_About this task_:
Output, please, exactly those lines of the listing that come before the line with "### Packages relying on MPI", along with that line itself.

_Material for this task_:
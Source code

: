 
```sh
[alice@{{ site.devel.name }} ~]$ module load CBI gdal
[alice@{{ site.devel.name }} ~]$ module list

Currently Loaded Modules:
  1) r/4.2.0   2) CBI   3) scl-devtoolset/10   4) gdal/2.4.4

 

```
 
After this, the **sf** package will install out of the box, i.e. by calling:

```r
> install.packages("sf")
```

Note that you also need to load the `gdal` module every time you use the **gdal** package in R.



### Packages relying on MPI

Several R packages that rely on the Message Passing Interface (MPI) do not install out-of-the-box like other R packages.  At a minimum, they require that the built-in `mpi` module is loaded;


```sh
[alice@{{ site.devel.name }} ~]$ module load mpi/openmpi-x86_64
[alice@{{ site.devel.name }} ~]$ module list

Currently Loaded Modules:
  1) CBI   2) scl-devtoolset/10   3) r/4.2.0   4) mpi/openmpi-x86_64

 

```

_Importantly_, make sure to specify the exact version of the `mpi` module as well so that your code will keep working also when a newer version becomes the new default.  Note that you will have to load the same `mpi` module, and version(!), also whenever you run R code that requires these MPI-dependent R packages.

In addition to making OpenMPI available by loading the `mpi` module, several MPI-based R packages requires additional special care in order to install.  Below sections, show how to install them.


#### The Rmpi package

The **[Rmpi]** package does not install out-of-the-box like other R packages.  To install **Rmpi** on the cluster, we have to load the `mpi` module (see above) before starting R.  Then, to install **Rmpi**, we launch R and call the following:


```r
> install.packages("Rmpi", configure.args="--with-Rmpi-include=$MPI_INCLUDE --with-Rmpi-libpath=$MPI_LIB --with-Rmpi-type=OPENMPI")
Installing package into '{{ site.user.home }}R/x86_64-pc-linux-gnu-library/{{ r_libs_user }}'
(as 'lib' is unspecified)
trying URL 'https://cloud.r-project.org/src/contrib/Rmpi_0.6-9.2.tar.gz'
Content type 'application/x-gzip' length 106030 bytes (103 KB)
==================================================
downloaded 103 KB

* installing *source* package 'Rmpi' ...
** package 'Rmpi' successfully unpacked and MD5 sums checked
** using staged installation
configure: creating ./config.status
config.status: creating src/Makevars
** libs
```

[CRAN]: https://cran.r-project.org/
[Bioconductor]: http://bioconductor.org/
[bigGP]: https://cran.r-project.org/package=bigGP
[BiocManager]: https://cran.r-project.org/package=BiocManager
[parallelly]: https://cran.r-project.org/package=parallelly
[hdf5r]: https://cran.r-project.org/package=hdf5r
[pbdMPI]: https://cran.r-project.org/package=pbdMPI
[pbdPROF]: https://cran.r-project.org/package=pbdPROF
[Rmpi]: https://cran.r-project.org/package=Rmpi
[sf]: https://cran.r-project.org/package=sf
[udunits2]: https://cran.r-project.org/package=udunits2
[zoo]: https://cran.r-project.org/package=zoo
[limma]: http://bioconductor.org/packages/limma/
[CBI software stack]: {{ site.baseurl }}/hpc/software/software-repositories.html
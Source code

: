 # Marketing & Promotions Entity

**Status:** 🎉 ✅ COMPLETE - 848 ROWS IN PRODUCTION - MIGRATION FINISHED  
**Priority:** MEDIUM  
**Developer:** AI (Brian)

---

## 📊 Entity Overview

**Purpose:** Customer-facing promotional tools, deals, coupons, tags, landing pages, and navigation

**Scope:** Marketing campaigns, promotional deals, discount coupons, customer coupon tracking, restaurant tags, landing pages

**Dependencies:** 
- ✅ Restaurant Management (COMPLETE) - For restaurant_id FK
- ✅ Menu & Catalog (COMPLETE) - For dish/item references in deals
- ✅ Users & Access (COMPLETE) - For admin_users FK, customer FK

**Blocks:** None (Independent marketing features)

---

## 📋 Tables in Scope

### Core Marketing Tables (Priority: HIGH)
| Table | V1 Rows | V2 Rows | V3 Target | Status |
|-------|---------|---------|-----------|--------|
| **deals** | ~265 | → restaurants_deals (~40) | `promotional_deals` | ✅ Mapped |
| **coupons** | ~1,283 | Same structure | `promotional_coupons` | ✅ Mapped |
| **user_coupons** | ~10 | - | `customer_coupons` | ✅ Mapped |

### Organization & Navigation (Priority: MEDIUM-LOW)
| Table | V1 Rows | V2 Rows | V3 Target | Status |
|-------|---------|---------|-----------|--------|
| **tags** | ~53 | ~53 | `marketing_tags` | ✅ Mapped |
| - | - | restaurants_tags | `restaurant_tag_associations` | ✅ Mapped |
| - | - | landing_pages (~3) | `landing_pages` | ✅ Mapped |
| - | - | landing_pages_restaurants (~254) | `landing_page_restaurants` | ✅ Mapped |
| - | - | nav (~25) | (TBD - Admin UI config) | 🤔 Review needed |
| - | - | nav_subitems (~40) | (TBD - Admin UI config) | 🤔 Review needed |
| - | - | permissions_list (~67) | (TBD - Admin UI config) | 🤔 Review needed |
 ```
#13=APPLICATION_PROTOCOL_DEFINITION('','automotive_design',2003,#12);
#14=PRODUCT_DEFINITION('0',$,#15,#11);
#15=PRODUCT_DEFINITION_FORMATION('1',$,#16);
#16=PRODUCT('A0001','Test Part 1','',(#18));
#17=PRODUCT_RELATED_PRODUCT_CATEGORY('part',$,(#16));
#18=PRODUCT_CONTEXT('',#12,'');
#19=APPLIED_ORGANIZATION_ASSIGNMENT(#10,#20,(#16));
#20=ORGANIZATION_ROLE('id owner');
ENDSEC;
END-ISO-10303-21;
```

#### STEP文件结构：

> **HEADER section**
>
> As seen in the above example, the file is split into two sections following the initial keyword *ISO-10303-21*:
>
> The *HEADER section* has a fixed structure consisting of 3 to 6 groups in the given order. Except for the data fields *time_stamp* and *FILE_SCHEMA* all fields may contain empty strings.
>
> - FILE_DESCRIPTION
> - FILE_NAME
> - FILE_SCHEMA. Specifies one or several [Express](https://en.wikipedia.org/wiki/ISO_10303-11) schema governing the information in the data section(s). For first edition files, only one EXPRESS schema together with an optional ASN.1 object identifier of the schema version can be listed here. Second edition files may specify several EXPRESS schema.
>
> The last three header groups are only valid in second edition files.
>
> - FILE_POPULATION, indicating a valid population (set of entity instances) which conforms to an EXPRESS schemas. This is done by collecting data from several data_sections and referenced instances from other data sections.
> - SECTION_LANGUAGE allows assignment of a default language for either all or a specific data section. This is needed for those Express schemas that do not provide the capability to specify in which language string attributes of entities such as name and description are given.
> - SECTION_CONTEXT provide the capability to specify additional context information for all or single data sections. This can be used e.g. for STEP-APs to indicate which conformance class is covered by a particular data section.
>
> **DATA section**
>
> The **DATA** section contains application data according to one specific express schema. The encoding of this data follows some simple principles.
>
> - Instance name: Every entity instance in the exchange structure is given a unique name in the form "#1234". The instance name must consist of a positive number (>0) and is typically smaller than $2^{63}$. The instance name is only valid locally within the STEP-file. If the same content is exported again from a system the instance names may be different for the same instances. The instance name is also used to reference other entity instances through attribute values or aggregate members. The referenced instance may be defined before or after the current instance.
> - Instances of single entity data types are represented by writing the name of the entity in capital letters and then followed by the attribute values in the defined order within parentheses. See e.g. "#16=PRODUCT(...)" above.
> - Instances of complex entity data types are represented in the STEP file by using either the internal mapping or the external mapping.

_Response to the task_:
Source code

: 
```sh
[alice@{{ site.devel.name }} ~]$ module load CBI gdal
[alice@{{ site.devel.name }} ~]$ module list

Currently Loaded Modules:
  1) r/4.2.0   2) CBI   3) scl-devtoolset/10   4) gdal/2.4.4

 

```
 
After this, the **sf** package will install out of the box, i.e. by calling:

```r
> install.packages("sf")
```

Note that you also need to load the `gdal` module every time you use the **gdal** package in R.



### Packages relying on MPI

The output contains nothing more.